What to work on
Please count the lines in the entries below that include the word "Depresión", and give only the number.

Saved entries

---+---

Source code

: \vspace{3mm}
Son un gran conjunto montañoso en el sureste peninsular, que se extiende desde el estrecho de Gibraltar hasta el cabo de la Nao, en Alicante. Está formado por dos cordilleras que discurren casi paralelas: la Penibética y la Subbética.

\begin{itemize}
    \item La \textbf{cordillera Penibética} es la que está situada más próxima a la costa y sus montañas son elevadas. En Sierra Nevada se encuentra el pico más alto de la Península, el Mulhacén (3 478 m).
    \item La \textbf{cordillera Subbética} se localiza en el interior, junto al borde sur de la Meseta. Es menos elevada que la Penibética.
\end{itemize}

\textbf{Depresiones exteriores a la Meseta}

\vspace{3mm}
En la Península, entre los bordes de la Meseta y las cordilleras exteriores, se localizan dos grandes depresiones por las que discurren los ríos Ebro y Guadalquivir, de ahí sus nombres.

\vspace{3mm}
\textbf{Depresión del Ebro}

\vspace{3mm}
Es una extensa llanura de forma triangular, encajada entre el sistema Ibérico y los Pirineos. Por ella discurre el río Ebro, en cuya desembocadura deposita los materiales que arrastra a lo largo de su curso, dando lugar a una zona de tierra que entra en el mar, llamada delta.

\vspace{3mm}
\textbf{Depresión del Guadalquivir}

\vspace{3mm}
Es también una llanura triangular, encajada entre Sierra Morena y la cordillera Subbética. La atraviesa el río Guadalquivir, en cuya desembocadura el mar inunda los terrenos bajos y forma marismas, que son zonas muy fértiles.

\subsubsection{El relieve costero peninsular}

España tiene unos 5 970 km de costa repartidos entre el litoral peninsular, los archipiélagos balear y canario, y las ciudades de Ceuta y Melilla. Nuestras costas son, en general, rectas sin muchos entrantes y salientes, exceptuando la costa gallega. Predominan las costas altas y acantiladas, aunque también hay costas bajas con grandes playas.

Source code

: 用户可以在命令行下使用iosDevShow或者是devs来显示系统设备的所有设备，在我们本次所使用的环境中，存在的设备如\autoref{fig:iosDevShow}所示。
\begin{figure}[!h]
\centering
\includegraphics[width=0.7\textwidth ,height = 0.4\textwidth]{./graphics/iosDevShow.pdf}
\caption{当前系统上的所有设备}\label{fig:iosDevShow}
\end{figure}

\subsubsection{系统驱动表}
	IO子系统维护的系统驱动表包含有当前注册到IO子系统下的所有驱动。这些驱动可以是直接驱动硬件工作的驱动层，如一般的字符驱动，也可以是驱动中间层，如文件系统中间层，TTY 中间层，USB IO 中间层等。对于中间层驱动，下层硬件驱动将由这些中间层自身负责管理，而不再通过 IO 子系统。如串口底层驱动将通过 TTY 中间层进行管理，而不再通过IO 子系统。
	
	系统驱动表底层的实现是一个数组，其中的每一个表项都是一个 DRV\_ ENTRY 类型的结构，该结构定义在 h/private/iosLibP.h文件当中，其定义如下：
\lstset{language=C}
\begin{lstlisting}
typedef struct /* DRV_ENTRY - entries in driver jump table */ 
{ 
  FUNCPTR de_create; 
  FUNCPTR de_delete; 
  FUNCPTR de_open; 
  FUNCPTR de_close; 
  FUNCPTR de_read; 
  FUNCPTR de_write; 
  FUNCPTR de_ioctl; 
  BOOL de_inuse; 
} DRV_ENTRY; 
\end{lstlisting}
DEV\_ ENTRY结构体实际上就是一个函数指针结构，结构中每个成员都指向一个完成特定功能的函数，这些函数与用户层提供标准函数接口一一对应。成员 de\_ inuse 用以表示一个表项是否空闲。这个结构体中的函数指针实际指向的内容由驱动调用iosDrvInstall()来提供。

---+---

Reply
2